UN officials in Sudan will continue to deal with Bashir because he remains the president of the country, UN spokeswoman Michele Montas said in New York.
In the Sudanese capital of Khartoum, the government denounced the warrant as part of a Western conspiracy aimed at destabilizing the vast oil-rich nation south of Egypt. "There will be no recognition of or dealing with the white man's court, which has no mandate in Sudan or against any of its people," the Information Ministry said.
Several thousand people waving pictures of Bashir and denouncing the court turned out in a rally in Khartoum. Some waved posters of chief prosecutor Luis Moreno Ocampo's face with pig ears superimposed to chants of, "Cowardly pig, you will not get to the Sudan."

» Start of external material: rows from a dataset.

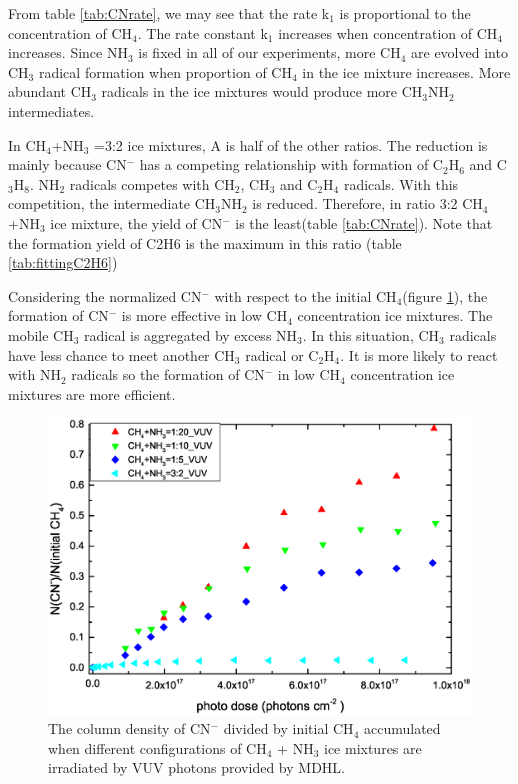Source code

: From table \ref{tab:CNrate}, we may see that the rate k$_1$ is proportional to the concentration of CH$_4$. The rate constant k$_1$ increases when concentration of CH$_4$ increases. Since NH$_3$ is fixed in all of our experiments, more CH$_4$ are evolved into CH$_3$ radical formation when proportion of CH$_4$ in the ice mixture increases. More abundant CH$_3$ radicals in the ice mixtures would produce more CH$_3$NH$_2$ intermediates.

In CH$_4$+NH$_3$ =3:2 ice mixtures, A is half of the other ratios. The reduction is mainly because CN$^-$ has a competing relationship with formation of C$_2$H$_6$ and C$_3$H$_8$. NH$_2$ radicals competes with CH$_2$, CH$_3$ and C$_2$H$_4$ radicals. With this competition, the intermediate CH$_3$NH$_2$ is reduced. Therefore, in ratio 3:2 CH$_4$+NH$_3$ ice mixture, the yield of CN$^-$ is the least(table \ref{tab:CNrate}). Note that the formation yield of C2H6 is the maximum in this ratio (table \ref{tab:fittingC2H6})


Considering the normalized CN$^-$ with respect to the initial CH$_4$(figure \ref{fig:CN_CH4}), the formation of CN$^-$ is more effective in low CH$_4$ concentration ice mixtures. The mobile CH$_3$ radical is aggregated by excess NH$_3$. In this situation, CH$_3$ radicals have less chance to meet another CH$_3$ radical or C$_2$H$_4$. It is more likely to react with NH$_2$ radicals so the formation of CN$^-$ in low CH$_4$ concentration ice mixtures are more efficient.

\begin{figure}
\centering
\includegraphics[width=\textwidth]{figures/chapter3/CN_CH4.eps}
\caption{The column density of CN$^-$ divided by initial CH$_4$ accumulated when different configurations of CH$_4$ + NH$_3$ ice mixtures are irradiated by VUV photons provided by MDHL.}
\label{fig:CN_CH4}
\end{figure}

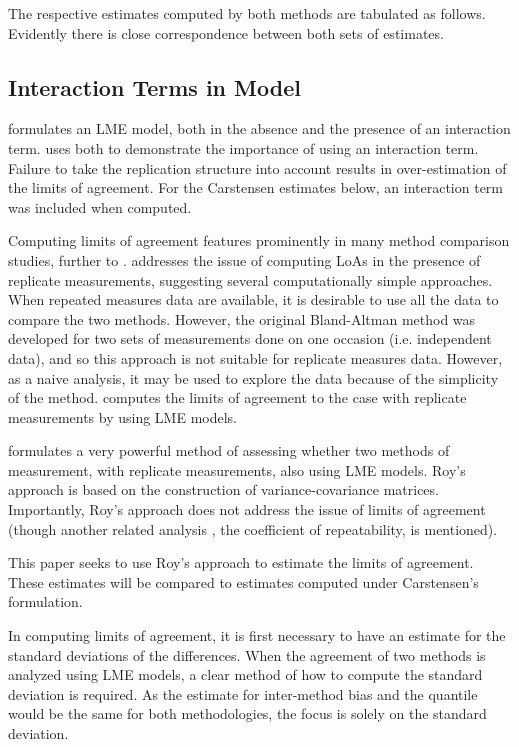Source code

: \documentclass[12pt, a4paper]{report}
\theoremstyle{plain}
\theoremstyle{definition}
\theoremstyle{remark}
\begin{document}
The respective estimates computed by both methods are tabulated as follows. Evidently there is close correspondence between both sets of estimates.




\subsection{Interaction Terms in Model}
\citet{BXC2008} formulates an LME model, both in the absence and the presence of an interaction term.\citet{bxc} uses both to demonstrate the importance of using an interaction term. Failure to take the replication structure into
account results in over-estimation of the limits of agreement. For the Carstensen estimates below, an interaction term was included when computed.
\newpage

Computing limits of agreement features prominently in many method comparison studies, further to \citet{BA86,BA99}.
\citet{BA99} addresses the issue of computing LoAs in the presence of replicate measurements, suggesting several computationally simple approaches. When repeated measures data are available, it is desirable to use
all the data to compare the two methods. However, the original Bland-Altman method was developed for two sets of measurements done on one occasion (i.e. independent data), and so this approach is not suitable for replicate measures data. However, as a naive analysis, it may be used to explore the data because of the simplicity of the method.
\citet{bxc2008}  computes the limits of agreement to the case with replicate measurements by using LME models.

\citet{Roy} formulates a very powerful method of assessing whether two methods of measurement, with replicate measurements, also using LME models. Roy's approach is based on the construction of variance-covariance matrices.
Importantly, Roy's approach does not address the issue of limits of agreement (though another related analysis , the coefficient of repeatability, is mentioned).

This paper seeks to use Roy's approach to estimate the limits of agreement. These estimates will be compared to estimates computed under Carstensen's formulation.

In computing limits of agreement, it is first necessary to have an estimate for the standard deviations of the differences. When the agreement of two methods is analyzed using LME models, a clear method of how to compute the standard deviation is required. As the estimate for inter-method bias and the quantile would be the same for both methodologies, the focus is solely on the standard deviation.
\end{document}
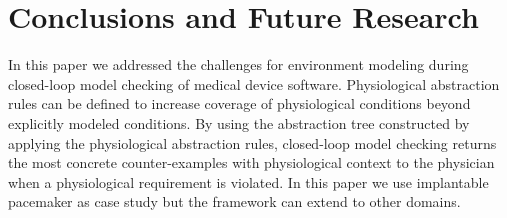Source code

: \section{Conclusions and Future Research}
\label{conclusions}
In this paper we addressed the challenges for environment modeling during closed-loop model checking of medical device software. Physiological abstraction rules can be defined to increase coverage of physiological conditions beyond explicitly modeled conditions. By using the abstraction tree constructed by applying the physiological abstraction rules, closed-loop model checking returns the most concrete counter-examples with physiological context to the physician when a physiological requirement is violated. In this paper we use implantable pacemaker as case study but the framework can extend to other domains.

Bashir, who denies the accusations, drove through the capital after the warrant was announced, waving at crowds. Security was tightened at many embassies, and some diplomats and aid workers stayed home amid fears of retaliation against Westerners.
The decision by the court lays the groundwork for potential indictments of other heads of state who have been mentioned as possible targets of war crimes investigations, including leaders of other African nations and Israel.

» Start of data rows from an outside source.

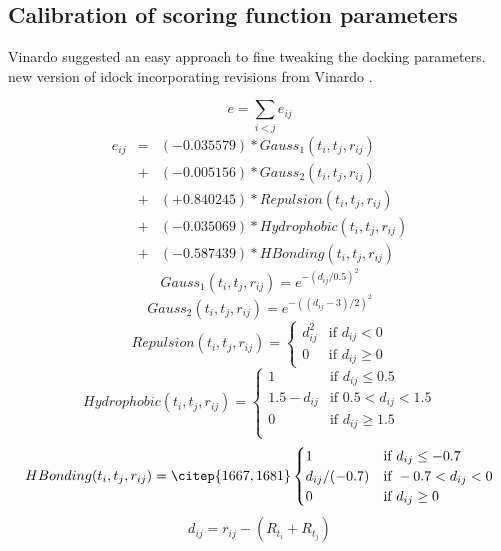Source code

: \documentclass[a4paper,12pt]{article}
\begin{document}
\subsection*{Calibration of scoring function parameters}

Vinardo \citep{1741} suggested an easy approach to fine tweaking the docking parameters. new version of idock incorporating revisions from Vinardo \citep{1741}.

\begin{equation}
\label{eqn:e}
e = \sum_{i < j} e_{ij}
\end{equation}
\begin{eqnarray}
\label{eqn:eij}
e_{ij} &=& (-0.035579) * Gauss_1(t_i, t_j, r_{ij}) \nonumber \\
       &+& (-0.005156) * Gauss_2(t_i, t_j, r_{ij}) \nonumber \\
       &+& (+0.840245) * Repulsion(t_i, t_j, r_{ij}) \nonumber \\
       &+& (-0.035069) * Hydrophobic(t_i, t_j, r_{ij}) \nonumber \\
       &+& (-0.587439) * HBonding(t_i, t_j, r_{ij})
\end{eqnarray}
\begin{equation}
\label{eqn:Gauss1}
Gauss_1(t_i, t_j, r_{ij}) = e^{-(d_{ij} / 0.5)^2}
\end{equation}
\begin{equation}
\label{eqn:Gauss2}
Gauss_2(t_i, t_j, r_{ij}) = e^{-((d_{ij} - 3) / 2)^2}
\end{equation}
\begin{equation}
\label{eqn:Repulsion}
Repulsion(t_i, t_j, r_{ij}) =
\begin{cases}
d_{ij}^2 & \text{if } d_{ij} < 0\\
0 &\text{if } d_{ij} \geq 0
\end{cases}
\end{equation}
\begin{equation}
\label{eqn:Hydrophobic}
Hydrophobic(t_i, t_j, r_{ij}) =
\begin{cases}
1 & \text{if } d_{ij} \leq 0.5\\
1.5 - d_{ij} & \text{if } 0.5 < d_{ij} < 1.5\\
0 & \text{if } d_{ij} \geq 1.5\\
\end{cases}
\end{equation}
\begin{equation}
\label{eqn:HBonding}
HBonding(t_i, t_j, r_{ij}) =\citep{1667,1681}
\begin{cases}
1 & \text{if } d_{ij} \leq -0.7\\
d_{ij} / (-0.7) & \text{if } -0.7 < d_{ij} < 0\\
0 & \text{if } d_{ij} \geq 0\\
\end{cases}
\end{equation}
\begin{equation}
\label{eqn:dij}
d_{ij} = r_{ij} - (R_{t_i} + R_{t_j})
\end{equation}
\end{document}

"Head of state immunity no longer is a bar to prosecuting heads of state who commit war crimes and crimes against humanity during their time in office," said David Crane, an international law professor at Syracuse University and former prosecutor of the Sierra Leone tribunal that indicted exiled Liberian President Charles Taylor and put him on trial in The Hague. After he left office, Serbian President Slobodan Milosevic was indicted by the tribunal for the former Yugoslavia.
Crane said the principle could even extend to former president George W. Bush over claims that officials from his administration may have engaged in torture by using coercive interrogation techniques on terror suspects.

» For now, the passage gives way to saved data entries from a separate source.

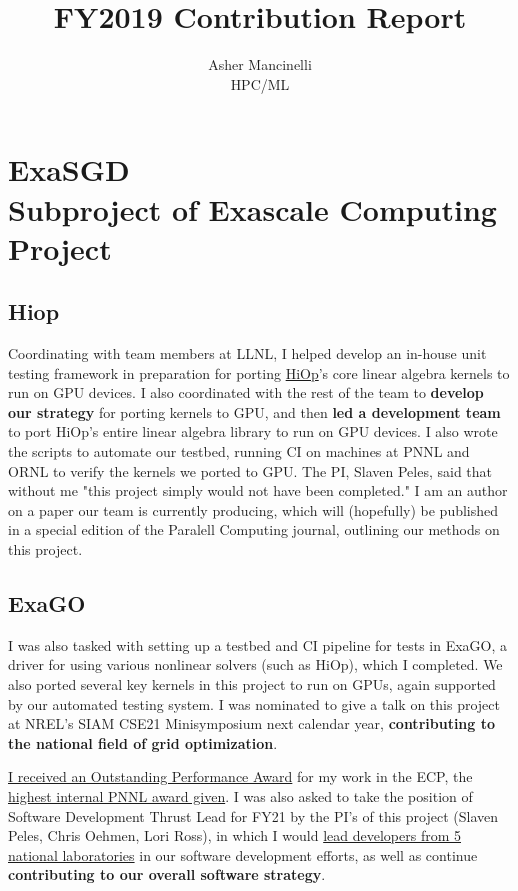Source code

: \documentclass{article}
\title{FY2019 Contribution Report}
\author{Asher Mancinelli \\ HPC/ML}
\begin{document}
\maketitle

\section{ExaSGD \\ 
  {\small Subproject of Exascale Computing Project}}

\subsection{Hiop}

Coordinating with team members at LLNL, I helped develop an in-house unit testing framework in preparation for porting \href{https://github.com/LLNL/hiop}{HiOp}'s core linear algebra kernels to run on GPU devices.
I also coordinated with the rest of the team to \textbf{develop our strategy} for porting kernels to GPU, and then \textbf{led a development team} to port HiOp's entire linear algebra library to run on GPU devices.
I also wrote the scripts to automate our testbed, running CI on machines at PNNL and ORNL to verify the kernels we ported to GPU.
The PI, Slaven Peles, said that without me "this project simply would not have been completed."
I am an author on a paper our team is currently producing, which will (hopefully) be published in a special edition of the Paralell Computing journal, outlining our methods on this project.

\subsection{ExaGO}

I was also tasked with setting up a testbed and CI pipeline for tests in ExaGO, a driver for using various nonlinear solvers (such as HiOp), which I completed.
We also ported several key kernels in this project to run on GPUs, again supported by our automated testing system.
I was nominated to give a talk on this project at NREL's SIAM CSE21 Minisymposium next calendar year, \textbf{contributing to the national field of grid optimization}.

\bigskip

\underline{I received an Outstanding Performance Award} for my work in the ECP, the \underline{highest internal PNNL award given}.
I was also asked to take the position of Software Development Thrust Lead for FY21 by the PI's of this project (Slaven Peles, Chris Oehmen, Lori Ross), in which I would \underline{lead developers from 5 national laboratories} in our software development efforts, as well as continue \textbf{contributing to our overall software strategy}.
\end{document}
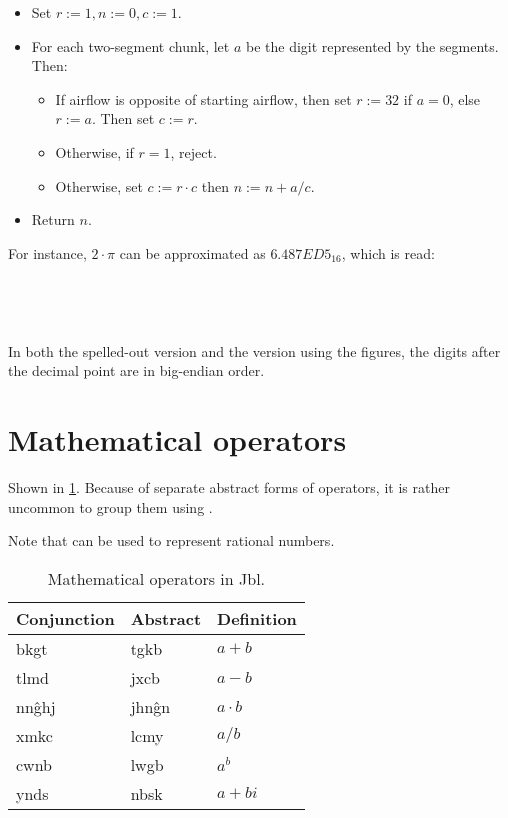 \documentclass{book}
\newcommand{\lname}{Jbl}
\begin{document}
\begin{itemize}
  \item Set $r := 1, n := 0, c := 1$.
  \item For each two-segment chunk, let $a$ be the digit represented by the segments. Then:
  \begin{itemize}
    \item If airflow is opposite of starting airflow, then set $r := 32$ if $a = 0$, else $r := a$. Then set $c := r$.
    \item Otherwise, if $r = 1$, reject.
    \item Otherwise, set $c := r \cdot c$ then $n := n + a / c$.
  \end{itemize}
  \item Return $n$.
\end{itemize}

For instance, $2 \cdot \pi$ can be approximated as $6.487ED5_{16}$, which is read: \\
~\\
 \\
 \\
 \\

In both the spelled-out version and the version using the figures, the digits after the decimal point are in big-endian order.

\section{Mathematical operators}

Shown in \ref{table:operators}. Because of separate abstract forms of operators, it is rather uncommon to group them using .

Note that  can be used to represent rational numbers.

\begin{table}[ht]
  \caption{Mathematical operators in \lname. \label{table:operators}}
  \centering
  \begin{tabular}{>{\kardinal}l|>{\kardinal}l|l}
    \textnormal{Conjunction} & \textnormal{Abstract} & Definition \\
    \hline
    bkgt & tgkb & $a + b$ \\
    tlmd & jxcb & $a - b$ \\
    nn\^ghj & jhn\^gn & $a \cdot b$ \\
    xmkc & lcmy & $a / b$ \\
    cwnb & lwgb & $a^b$ \\
    ynds & nbsk & $a + bi$ \\
  \end{tabular}
\end{table}
\end{document}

Congressional Democrats and other critics have charged that some of the harsh interrogation techniques amounted to torture, a contention that Bush and other officials rejected.
The prospect of The Hague-based court ever trying Bush is considered extremely remote. The US government does not recognize the court and the only other way it could be investigated is if the Security Council were to order it, something unlikely to happen with Washington a veto-wielding permanent member of the council.
The Security Council adopted a resolution ordering the International Criminal Court to investigate Darfur in 2005, leading to the charges against Bashir even though Sudan does not recognize the court's jurisdiction.
Both Milosevic and Taylor were indicted by temporary courts. Yesterday's ruling is significant because the International Criminal Court is permanent.
Moreno Ocampo had accused Sudanese troops and the janjaweed Arab militia they support of murdering civilians and preying on them in refugee camps. He said the militia also waged a campaign of rape to drive women into the desert, where they die of starvation.
ICC spokeswoman Laurence Blairon said that in issuing the warrant for the arrest of Bashir for war crimes and crimes against humanity, the three-judge panel said he is suspected of responsibility for "intentionally directing attacks against an important part of the civilian population of Darfur, Sudan, murdering, exterminating, raping, torturing and forcibly transferring large numbers of civilians, and pillaging their property."
But the judges said there was insufficient evidence to support charges of genocide.
The UN said the humanitarian groups Sudan had ordered expelled include Oxfam, Solidarities, Doctors Without Borders, CARE, and Mercy Corps.